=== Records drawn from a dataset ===
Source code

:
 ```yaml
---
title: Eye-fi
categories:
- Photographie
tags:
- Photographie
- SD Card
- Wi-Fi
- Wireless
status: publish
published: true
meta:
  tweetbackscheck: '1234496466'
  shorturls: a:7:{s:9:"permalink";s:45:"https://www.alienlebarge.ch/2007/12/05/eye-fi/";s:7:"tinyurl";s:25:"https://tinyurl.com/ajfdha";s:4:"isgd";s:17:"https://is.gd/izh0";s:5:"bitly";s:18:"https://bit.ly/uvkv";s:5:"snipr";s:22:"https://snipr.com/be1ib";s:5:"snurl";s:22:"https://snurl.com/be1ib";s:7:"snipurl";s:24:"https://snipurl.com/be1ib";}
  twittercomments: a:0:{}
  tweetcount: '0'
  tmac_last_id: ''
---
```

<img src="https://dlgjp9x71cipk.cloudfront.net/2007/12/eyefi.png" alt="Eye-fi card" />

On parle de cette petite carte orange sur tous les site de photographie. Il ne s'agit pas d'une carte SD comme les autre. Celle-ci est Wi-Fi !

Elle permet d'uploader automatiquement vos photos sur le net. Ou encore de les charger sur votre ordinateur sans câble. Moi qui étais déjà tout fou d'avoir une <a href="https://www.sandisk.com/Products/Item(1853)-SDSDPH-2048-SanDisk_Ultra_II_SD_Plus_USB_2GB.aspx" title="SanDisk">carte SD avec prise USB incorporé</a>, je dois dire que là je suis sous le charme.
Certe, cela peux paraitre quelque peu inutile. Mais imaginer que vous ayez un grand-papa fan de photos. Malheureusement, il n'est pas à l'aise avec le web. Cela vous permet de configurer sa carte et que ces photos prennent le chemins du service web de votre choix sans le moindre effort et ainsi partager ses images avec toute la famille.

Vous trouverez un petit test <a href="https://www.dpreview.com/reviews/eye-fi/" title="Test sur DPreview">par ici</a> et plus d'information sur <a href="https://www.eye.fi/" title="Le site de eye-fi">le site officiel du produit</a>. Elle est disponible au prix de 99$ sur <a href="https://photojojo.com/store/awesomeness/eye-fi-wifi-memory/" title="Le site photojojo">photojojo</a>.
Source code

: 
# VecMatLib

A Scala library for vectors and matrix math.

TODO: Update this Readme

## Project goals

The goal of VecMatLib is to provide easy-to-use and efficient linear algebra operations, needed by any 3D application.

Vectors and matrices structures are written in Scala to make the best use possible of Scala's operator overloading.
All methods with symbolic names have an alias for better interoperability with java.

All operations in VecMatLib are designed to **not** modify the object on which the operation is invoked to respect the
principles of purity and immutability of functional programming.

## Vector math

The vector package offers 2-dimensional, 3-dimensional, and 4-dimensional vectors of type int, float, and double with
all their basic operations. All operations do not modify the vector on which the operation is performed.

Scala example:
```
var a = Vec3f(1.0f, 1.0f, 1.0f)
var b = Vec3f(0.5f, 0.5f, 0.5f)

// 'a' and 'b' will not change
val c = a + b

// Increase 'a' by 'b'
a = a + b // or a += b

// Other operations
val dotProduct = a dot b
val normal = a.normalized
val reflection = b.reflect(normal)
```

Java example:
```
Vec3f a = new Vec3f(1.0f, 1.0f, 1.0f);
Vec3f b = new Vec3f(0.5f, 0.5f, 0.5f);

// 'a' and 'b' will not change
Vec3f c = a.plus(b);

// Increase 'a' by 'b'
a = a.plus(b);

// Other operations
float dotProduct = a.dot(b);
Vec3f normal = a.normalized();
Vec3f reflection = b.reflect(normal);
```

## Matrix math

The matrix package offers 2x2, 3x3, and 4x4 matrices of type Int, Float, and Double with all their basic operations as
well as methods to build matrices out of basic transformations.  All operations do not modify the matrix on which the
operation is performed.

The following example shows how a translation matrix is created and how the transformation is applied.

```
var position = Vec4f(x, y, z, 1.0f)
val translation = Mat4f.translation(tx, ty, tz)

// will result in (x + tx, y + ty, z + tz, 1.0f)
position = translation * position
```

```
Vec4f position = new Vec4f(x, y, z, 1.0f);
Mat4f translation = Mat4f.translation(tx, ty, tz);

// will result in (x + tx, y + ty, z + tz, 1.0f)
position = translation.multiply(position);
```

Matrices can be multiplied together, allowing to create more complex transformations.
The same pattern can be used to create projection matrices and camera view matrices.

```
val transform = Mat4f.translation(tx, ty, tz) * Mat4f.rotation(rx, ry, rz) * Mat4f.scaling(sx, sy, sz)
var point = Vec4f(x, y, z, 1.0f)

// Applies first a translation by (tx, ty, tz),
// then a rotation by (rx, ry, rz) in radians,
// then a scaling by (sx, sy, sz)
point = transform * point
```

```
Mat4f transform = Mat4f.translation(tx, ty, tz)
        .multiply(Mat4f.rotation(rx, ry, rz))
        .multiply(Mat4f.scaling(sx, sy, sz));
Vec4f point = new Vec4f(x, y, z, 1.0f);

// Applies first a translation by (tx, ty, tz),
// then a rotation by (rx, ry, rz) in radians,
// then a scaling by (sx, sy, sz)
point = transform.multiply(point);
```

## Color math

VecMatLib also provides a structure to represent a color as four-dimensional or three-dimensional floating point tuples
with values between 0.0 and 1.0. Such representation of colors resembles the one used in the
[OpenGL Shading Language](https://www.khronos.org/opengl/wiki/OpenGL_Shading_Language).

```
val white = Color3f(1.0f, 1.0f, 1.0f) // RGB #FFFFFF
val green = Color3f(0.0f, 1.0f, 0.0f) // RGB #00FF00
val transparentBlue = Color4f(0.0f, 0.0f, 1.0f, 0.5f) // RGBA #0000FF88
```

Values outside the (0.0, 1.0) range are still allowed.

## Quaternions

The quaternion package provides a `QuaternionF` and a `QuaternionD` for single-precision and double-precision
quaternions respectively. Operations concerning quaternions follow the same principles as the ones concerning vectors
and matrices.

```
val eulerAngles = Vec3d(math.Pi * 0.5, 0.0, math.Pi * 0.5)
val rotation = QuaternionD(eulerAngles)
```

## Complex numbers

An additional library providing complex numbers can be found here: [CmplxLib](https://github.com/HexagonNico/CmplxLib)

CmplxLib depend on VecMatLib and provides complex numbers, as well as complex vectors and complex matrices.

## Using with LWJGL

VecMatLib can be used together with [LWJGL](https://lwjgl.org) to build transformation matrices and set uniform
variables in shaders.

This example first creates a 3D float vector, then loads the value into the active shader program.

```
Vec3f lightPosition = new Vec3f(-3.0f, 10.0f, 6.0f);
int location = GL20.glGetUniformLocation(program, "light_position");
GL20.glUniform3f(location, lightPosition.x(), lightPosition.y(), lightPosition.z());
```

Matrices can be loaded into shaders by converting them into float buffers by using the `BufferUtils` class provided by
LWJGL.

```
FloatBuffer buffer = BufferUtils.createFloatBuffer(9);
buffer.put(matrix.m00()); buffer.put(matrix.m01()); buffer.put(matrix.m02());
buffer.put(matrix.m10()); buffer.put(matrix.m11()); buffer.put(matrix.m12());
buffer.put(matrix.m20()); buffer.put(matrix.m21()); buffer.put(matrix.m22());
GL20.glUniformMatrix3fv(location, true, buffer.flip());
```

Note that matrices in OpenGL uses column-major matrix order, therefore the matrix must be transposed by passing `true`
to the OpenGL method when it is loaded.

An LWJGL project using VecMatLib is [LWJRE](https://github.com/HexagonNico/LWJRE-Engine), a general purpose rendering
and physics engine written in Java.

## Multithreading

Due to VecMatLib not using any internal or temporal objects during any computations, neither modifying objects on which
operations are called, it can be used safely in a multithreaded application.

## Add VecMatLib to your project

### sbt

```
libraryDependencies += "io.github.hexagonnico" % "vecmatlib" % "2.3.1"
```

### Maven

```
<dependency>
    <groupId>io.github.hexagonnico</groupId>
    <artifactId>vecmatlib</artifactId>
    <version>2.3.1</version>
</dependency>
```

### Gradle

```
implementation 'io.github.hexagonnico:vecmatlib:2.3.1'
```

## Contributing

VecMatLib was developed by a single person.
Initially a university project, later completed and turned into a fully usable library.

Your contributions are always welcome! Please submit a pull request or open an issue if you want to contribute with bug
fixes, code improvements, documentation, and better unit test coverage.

=== REQUIRED WORK ===
Please return every line from the first one in the records above down to the line containing "On parle de", including both, exactly as written and nothing more.

=== YOUR SOLUTION ===
Source code

:
 ```yaml
---
title: Eye-fi
categories:
- Photographie
tags:
- Photographie
- SD Card
- Wi-Fi
- Wireless
status: publish
published: true
meta:
  tweetbackscheck: '1234496466'
  shorturls: a:7:{s:9:"permalink";s:45:"https://www.alienlebarge.ch/2007/12/05/eye-fi/";s:7:"tinyurl";s:25:"https://tinyurl.com/ajfdha";s:4:"isgd";s:17:"https://is.gd/izh0";s:5:"bitly";s:18:"https://bit.ly/uvkv";s:5:"snipr";s:22:"https://snipr.com/be1ib";s:5:"snurl";s:22:"https://snurl.com/be1ib";s:7:"snipurl";s:24:"https://snipurl.com/be1ib";}
  twittercomments: a:0:{}
  tweetcount: '0'
  tmac_last_id: ''
---
```

<img src="https://dlgjp9x71cipk.cloudfront.net/2007/12/eyefi.png" alt="Eye-fi card" />

On parle de cette petite carte orange sur tous les site de photographie. Il ne s'agit pas d'une carte SD comme les autre. Celle-ci est Wi-Fi !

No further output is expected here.